I joined Twitter in July 2007, I’m told. I tried it out for a few weeks but didn’t “get” it and frankly forgot about it for at least a couple of years.
Now I post my various blogs to it automatically through Networked Blogs. I only have about 7,100 tweets. I follow about 1,850 people and am followed by almost 1,300, but I am genuinely unconcerned about the numbers.
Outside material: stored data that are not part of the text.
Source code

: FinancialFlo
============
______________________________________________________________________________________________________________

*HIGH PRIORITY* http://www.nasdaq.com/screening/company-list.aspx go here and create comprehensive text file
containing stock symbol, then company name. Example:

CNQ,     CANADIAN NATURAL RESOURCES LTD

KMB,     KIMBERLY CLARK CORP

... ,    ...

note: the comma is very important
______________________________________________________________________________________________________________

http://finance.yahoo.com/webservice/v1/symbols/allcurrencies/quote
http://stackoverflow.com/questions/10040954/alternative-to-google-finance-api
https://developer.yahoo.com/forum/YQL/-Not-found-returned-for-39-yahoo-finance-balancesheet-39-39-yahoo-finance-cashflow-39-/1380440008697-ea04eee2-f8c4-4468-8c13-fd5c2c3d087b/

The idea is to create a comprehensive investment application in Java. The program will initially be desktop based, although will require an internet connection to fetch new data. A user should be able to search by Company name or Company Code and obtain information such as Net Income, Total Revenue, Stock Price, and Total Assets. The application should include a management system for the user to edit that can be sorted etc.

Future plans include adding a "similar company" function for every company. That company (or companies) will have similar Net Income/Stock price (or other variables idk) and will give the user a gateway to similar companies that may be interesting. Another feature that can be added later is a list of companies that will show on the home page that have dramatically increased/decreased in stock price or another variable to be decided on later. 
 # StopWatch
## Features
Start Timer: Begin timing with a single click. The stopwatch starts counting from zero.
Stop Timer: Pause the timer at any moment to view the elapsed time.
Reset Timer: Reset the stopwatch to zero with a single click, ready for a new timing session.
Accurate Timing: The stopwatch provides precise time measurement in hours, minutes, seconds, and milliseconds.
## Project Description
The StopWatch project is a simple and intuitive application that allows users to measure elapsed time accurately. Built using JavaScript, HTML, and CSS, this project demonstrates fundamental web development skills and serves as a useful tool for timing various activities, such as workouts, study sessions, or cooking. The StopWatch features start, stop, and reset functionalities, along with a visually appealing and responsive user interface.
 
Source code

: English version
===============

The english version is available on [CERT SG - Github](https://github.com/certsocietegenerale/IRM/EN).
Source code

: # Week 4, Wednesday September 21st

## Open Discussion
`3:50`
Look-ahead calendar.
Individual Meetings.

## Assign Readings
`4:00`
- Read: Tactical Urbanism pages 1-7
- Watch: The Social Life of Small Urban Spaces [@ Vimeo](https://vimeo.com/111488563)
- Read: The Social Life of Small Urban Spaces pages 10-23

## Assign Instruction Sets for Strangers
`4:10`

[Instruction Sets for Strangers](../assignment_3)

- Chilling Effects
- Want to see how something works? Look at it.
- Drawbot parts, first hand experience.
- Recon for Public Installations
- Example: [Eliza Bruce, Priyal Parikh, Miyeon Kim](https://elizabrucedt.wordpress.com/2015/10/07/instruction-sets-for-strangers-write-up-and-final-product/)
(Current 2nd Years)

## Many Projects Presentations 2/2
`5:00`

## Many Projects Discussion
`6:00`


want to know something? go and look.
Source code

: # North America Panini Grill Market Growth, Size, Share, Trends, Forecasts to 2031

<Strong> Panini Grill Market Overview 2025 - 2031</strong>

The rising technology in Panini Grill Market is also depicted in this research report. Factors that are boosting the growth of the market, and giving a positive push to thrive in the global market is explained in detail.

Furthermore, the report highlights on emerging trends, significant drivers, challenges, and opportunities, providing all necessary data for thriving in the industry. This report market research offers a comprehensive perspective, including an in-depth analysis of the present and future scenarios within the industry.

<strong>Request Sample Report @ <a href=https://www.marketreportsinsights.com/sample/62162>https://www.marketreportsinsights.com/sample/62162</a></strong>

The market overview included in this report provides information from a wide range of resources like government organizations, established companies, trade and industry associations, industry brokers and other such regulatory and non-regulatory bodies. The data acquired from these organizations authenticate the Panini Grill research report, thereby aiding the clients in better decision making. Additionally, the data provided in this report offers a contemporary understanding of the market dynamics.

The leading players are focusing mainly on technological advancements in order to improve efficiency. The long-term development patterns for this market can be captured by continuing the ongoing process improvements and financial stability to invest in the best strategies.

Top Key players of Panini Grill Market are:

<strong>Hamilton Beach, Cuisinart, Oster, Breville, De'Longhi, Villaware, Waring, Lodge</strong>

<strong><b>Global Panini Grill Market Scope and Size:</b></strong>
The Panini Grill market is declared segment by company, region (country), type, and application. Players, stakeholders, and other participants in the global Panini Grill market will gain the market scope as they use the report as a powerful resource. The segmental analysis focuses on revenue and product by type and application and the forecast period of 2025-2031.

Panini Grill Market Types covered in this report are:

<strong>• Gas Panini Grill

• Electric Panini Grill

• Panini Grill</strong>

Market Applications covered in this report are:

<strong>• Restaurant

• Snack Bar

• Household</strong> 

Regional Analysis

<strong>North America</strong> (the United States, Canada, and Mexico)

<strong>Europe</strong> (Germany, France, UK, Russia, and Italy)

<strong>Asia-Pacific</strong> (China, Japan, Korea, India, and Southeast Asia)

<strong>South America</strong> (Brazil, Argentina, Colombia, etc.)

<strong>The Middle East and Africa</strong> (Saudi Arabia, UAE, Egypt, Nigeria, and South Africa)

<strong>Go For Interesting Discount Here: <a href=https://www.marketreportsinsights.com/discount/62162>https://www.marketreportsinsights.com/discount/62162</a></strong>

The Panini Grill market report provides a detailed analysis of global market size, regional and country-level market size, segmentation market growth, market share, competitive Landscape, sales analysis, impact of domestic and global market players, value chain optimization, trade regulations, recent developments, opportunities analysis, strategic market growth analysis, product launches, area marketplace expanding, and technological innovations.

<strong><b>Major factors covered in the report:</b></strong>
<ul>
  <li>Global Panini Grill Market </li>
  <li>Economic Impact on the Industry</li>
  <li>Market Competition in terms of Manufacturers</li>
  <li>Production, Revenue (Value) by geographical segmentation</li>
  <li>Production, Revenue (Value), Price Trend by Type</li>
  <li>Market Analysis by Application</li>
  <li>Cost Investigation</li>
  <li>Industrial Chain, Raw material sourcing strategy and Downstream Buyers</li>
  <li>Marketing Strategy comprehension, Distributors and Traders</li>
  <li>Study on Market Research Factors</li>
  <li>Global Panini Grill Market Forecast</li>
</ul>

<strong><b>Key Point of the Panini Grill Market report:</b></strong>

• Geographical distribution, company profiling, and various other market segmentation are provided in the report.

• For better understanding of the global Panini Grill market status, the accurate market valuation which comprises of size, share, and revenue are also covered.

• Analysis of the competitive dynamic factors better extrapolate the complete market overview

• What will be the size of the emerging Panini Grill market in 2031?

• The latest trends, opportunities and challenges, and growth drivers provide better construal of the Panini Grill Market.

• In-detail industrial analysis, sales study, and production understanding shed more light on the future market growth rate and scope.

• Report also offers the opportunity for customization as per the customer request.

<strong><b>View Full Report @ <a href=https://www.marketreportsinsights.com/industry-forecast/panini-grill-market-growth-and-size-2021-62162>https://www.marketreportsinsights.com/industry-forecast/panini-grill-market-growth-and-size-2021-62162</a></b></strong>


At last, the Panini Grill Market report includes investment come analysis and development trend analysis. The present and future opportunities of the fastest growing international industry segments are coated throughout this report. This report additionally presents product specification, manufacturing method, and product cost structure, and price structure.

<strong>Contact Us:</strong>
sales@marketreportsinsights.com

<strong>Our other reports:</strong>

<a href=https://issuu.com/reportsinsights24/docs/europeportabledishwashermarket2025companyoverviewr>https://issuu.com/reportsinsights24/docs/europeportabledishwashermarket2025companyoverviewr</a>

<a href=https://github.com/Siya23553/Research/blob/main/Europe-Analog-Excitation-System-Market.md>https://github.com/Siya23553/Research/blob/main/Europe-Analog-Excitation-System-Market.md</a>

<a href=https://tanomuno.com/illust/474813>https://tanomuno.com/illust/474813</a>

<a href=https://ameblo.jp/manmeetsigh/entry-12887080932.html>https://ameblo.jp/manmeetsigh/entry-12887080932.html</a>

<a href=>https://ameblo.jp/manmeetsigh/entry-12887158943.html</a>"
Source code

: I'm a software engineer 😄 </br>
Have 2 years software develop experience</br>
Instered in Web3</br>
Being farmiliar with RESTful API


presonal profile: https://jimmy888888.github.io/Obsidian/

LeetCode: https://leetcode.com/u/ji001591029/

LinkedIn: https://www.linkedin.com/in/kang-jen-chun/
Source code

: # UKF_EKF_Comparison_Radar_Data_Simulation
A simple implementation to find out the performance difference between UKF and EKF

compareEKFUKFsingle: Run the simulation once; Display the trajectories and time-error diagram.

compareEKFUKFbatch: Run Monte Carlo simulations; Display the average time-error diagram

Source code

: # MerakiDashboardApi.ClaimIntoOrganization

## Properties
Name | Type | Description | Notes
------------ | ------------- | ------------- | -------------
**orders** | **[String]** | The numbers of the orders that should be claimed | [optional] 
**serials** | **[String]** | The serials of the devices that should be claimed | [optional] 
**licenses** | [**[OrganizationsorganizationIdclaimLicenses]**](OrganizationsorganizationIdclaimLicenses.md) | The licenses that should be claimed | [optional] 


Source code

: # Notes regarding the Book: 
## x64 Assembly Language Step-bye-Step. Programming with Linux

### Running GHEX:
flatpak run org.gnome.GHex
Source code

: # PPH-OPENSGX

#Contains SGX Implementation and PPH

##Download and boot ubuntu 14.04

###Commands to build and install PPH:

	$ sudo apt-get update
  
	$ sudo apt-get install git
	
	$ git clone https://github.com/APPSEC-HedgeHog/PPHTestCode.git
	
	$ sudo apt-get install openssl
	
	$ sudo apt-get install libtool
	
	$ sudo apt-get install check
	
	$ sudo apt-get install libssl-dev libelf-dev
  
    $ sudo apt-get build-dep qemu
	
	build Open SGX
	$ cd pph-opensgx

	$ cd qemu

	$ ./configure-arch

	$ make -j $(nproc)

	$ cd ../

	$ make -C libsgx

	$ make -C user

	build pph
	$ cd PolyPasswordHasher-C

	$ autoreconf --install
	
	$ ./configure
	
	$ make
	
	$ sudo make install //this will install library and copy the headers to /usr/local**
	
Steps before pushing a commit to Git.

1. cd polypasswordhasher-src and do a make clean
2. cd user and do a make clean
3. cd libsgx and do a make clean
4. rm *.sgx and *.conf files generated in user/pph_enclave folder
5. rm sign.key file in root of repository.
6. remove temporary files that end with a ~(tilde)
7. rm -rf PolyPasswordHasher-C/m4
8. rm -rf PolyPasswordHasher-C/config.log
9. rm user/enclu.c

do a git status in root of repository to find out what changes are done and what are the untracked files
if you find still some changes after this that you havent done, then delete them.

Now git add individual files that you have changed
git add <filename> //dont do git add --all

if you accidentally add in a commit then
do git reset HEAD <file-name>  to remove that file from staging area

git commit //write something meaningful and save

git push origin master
Whereas Twitter, for some people, seems to be the lifeblood for their connectedness to the world. Unfortunately, because it’s so easy because the message is necessarily so short – like people’s attention spans – folks have made bad choices on the platform:
In accusing someone of inappropriate financing, a woman shows how she flunked basic arithmetic.
Bloomsburg University’s Joey Casselberry, a junior first baseman, was thrown off the team after making a racist and sexist tweet about 13-year-old Little Leaguer Mo’ne Davis. To her credit, she asked that he be reinstated to his team.
SamuraiFrog pointed to a heartbreaking Canadian PSA “where homeless people read mean tweets about the homeless. Those are some heartless tweets written by people who don’t see other people as human beings.” And how much thought was given in the composition of their venom?
A tweet about AIDS and race gets a woman fired from her job.
In these, and many more examples, the problem is that it was too easy to attempt to be clever and snarky. The key to going viral, I’m told, is to say something everyone is thinking, and say it in a way no one thought of. The above examples were widely seen, but not in the way they would have wished.
The blog post Do We Know We Aren’t Really Thinking? speaks to this:
I am guilty of rushing to form an opinion without thinking through the various sides of the issue, without digging into the details, without remembering that an opinion is just that… This happens both in our personal interactions in our narrow domains as well as in the wider context when we are engaging with larger issues related to… the world.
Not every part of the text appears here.